He must have really been talking out loud, at least at some point, because a guy with a leathery tanned face and a matted beard four pews ahead finally turned around and said, “Shut the fuck up, man.”

So he did, closing his eyes for a minute, one hand thrust in his pants. But at some point, the monologue began again: “You just weren’t very educated. And that your father, cutting you off. Well, that’s no reason to make me watch you die, you dumb fuck. You never had any interest in the data. Not at all. You were a dumb twink, basically.” Hector laughed. “A fucking hairstylist. I ended up with a fucking hairstylist.”

He started crying, tears engulfed with lust. “But I miss your beautiful face, Ricky. I miss it so much. Every day. And I miss your ass.”

“What the fuck, man?” The matted-beard guy four pews up had turned around again. “This is a fucking church.”

Hector didn’t even know why the guy was talking to him. He tried to look squarely at the guy through his tears. The guy looked like a filthy, sun-baked version of Charlton Heston. “I’m sorry,” he told the guy.

Now the guy’s face lit up, laughing. He made an exaggerated sign-of-the-cross benediction in his direction. “Well, my child, I forgive you. Get your hand out of your pants, though, man. You look like a fucking pervert.”

Hector took his hand out of his pants. The Klonopin was pushing down on him now like a giant, velvety hand. Probably it would be okay for him to lie down for a little bit, to get twenty minutes of sleep before he got back in the car. So he did that, feeling hugely warm and calm and protected, unable to stop babbling to himself as he fell asleep.

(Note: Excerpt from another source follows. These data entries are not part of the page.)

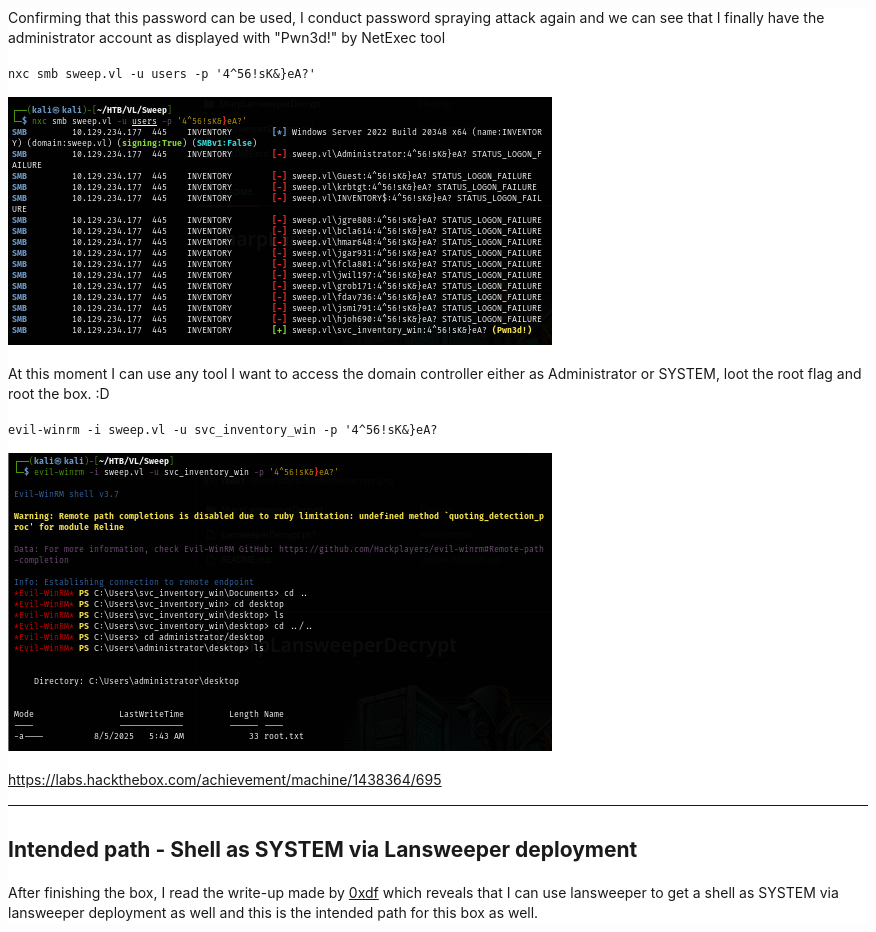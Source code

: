 Confirming that this password can be used, I conduct password spraying attack again and we can see that I finally have the administrator account as displayed with "Pwn3d!" by NetExec tool
```
nxc smb sweep.vl -u users -p '4^56!sK&}eA?'
```
![48038251bfd4610be6e2803f77e467b5.png](/resources/48038251bfd4610be6e2803f77e467b5.png)

At this moment I can use any tool I want to access the domain controller either as Administrator or SYSTEM, loot the root flag and root the box. :D
```
evil-winrm -i sweep.vl -u svc_inventory_win -p '4^56!sK&}eA?
```
![f4ed87b007ebc8c106abbef8cea9538c.png](/resources/f4ed87b007ebc8c106abbef8cea9538c.png)

https://labs.hackthebox.com/achievement/machine/1438364/695
***
## Intended path - Shell as SYSTEM via Lansweeper deployment
After finishing the box, I read the write-up made by [0xdf](https://0xdf.gitlab.io/2025/08/14/htb-sweep.html#via-lansweeper-deployment) which reveals that I can use lansweeper to get a shell as SYSTEM via lansweeper deployment as well and this is the intended path for this box as well.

When he woke up, a fat, gentle-faced Latina, probably Honduran or Salvadoran, was standing over him, gently shaking his shoulder.

“Sir, you have to leave the church now, it’s almost six o’clock, we’re closing.”

“It’s seven in the morning,” he said.

“No, sir, it’s six o’clock in the evening. You’re the last person in the cathedral. You have to leave now.”

Six in the evening! Holy shit. Hector stumbled his way out of the cathedral and onto the street. His car was gone. “Oh fuck me, no,” he said. He’d parked it illegally and it had been towed? He had no idea. He’d left his wallet in the car — or at the girl’s apartment? He couldn’t remember. He hadn’t a credit card or a dollar on his person and he really didn’t much give a shit. He looked back at the benches outside the cathedral, walked across the street, lay down on one, fell asleep. How much time passed before the same fat Latina was shaking his shoulder?

“Sir, you really can’t be sleeping in front of the cathedral.”

“Why not, it’s not a public space?”

“Do you want me to call our homeless outreach for you, sir?” She was taking her cell phone out of her bag.

Hector laughed. “No, I’m not homeless. I live in New York.” He didn’t see the need to elaborate, so he lay down again and passed out. How much time passed before the same goddamn fat lady was shaking his shoulder? This time when he looked up, she was standing there with two guys, two more Honduran-looking guys with crew cuts.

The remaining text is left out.